## WORK TO BE COMPLETED
All the data should be repeated exactly. Any image in it is left out.

## Plain-text document sources
=======
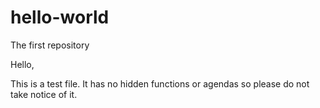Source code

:# hello-world
The first repository

Hello,

This is a test file. It has no hidden functions or agendas so please do not take notice of it.
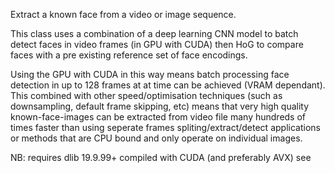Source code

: Extract a known face from a video or image sequence.

This class uses a combination of a deep learning CNN model to batch detect faces
in video frames (in GPU with CUDA) then HoG to compare faces with a pre existing
reference set of face encodings.

Using the GPU with CUDA in this way means batch processing face detection in up to 128 frames
at at time can be achieved (VRAM dependant). This combined with other speed/optimisation techniques
(such as downsampling, default frame skipping, etc) means that very high quality
known-face-images can be extracted from video file many hundreds of times faster than using seperate
frames spliting/extract/detect applications or methods that are CPU bound and only operate on individual images.

NB: requires dlib 19.9.99+ compiled with CUDA (and preferably AVX)
see  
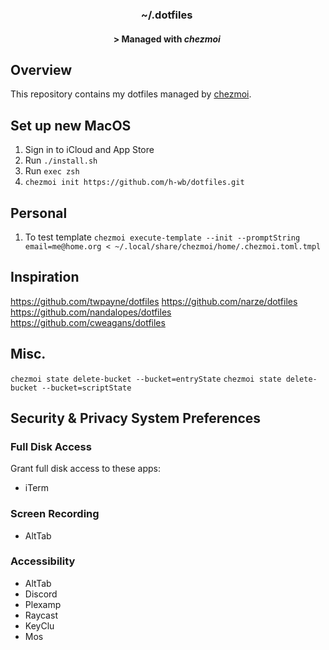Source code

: <div align="center">

### ~/.dotfiles&nbsp;

#### \> Managed with *chezmoi*&nbsp;

</div>

## Overview

This repository contains my dotfiles managed by [chezmoi](https://github.com/twpayne/chezmoi).


## Set up new MacOS

1. Sign in to iCloud and App Store
2. Run `./install.sh`
3. Run `exec zsh`
4. `chezmoi init https://github.com/h-wb/dotfiles.git`


## Personal

1. To test template
    `chezmoi execute-template --init --promptString email=me@home.org < ~/.local/share/chezmoi/home/.chezmoi.toml.tmpl`


## Inspiration

https://github.com/twpayne/dotfiles
https://github.com/narze/dotfiles
https://github.com/nandalopes/dotfiles
https://github.com/cweagans/dotfiles

## Misc.

`chezmoi state delete-bucket --bucket=entryState`
`chezmoi state delete-bucket --bucket=scriptState`

## Security & Privacy System Preferences

### Full Disk Access
Grant full disk access to these apps:
* iTerm

### Screen Recording
* AltTab

### Accessibility
* AltTab
* Discord
* Plexamp
* Raycast
* KeyClu
* Mos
=======
## ANSWER FOR THIS EXERCISE
Source code

:# hello-world
The first repository

Hello,

This is a test file. It has no hidden functions or agendas so please do not take notice of it.
Source code

: Extract a known face from a video or image sequence.

This class uses a combination of a deep learning CNN model to batch detect faces
in video frames (in GPU with CUDA) then HoG to compare faces with a pre existing
reference set of face encodings.

Using the GPU with CUDA in this way means batch processing face detection in up to 128 frames
at at time can be achieved (VRAM dependant). This combined with other speed/optimisation techniques
(such as downsampling, default frame skipping, etc) means that very high quality
known-face-images can be extracted from video file many hundreds of times faster than using seperate
frames spliting/extract/detect applications or methods that are CPU bound and only operate on individual images.

NB: requires dlib 19.9.99+ compiled with CUDA (and preferably AVX)
see  
Source code

: <div align="center">

### ~/.dotfiles&nbsp;

#### \> Managed with *chezmoi*&nbsp;

</div>

## Overview

This repository contains my dotfiles managed by [chezmoi](https://github.com/twpayne/chezmoi).


## Set up new MacOS

1. Sign in to iCloud and App Store
2. Run `./install.sh`
3. Run `exec zsh`
4. `chezmoi init https://github.com/h-wb/dotfiles.git`


## Personal

1. To test template
    `chezmoi execute-template --init --promptString email=me@home.org < ~/.local/share/chezmoi/home/.chezmoi.toml.tmpl`


## Inspiration

https://github.com/twpayne/dotfiles
https://github.com/narze/dotfiles
https://github.com/nandalopes/dotfiles
https://github.com/cweagans/dotfiles

## Misc.

`chezmoi state delete-bucket --bucket=entryState`
`chezmoi state delete-bucket --bucket=scriptState`

## Security & Privacy System Preferences

### Full Disk Access
Grant full disk access to these apps:
* iTerm

### Screen Recording
* AltTab

### Accessibility
* AltTab
* Discord
* Plexamp
* Raycast
* KeyClu
* Mos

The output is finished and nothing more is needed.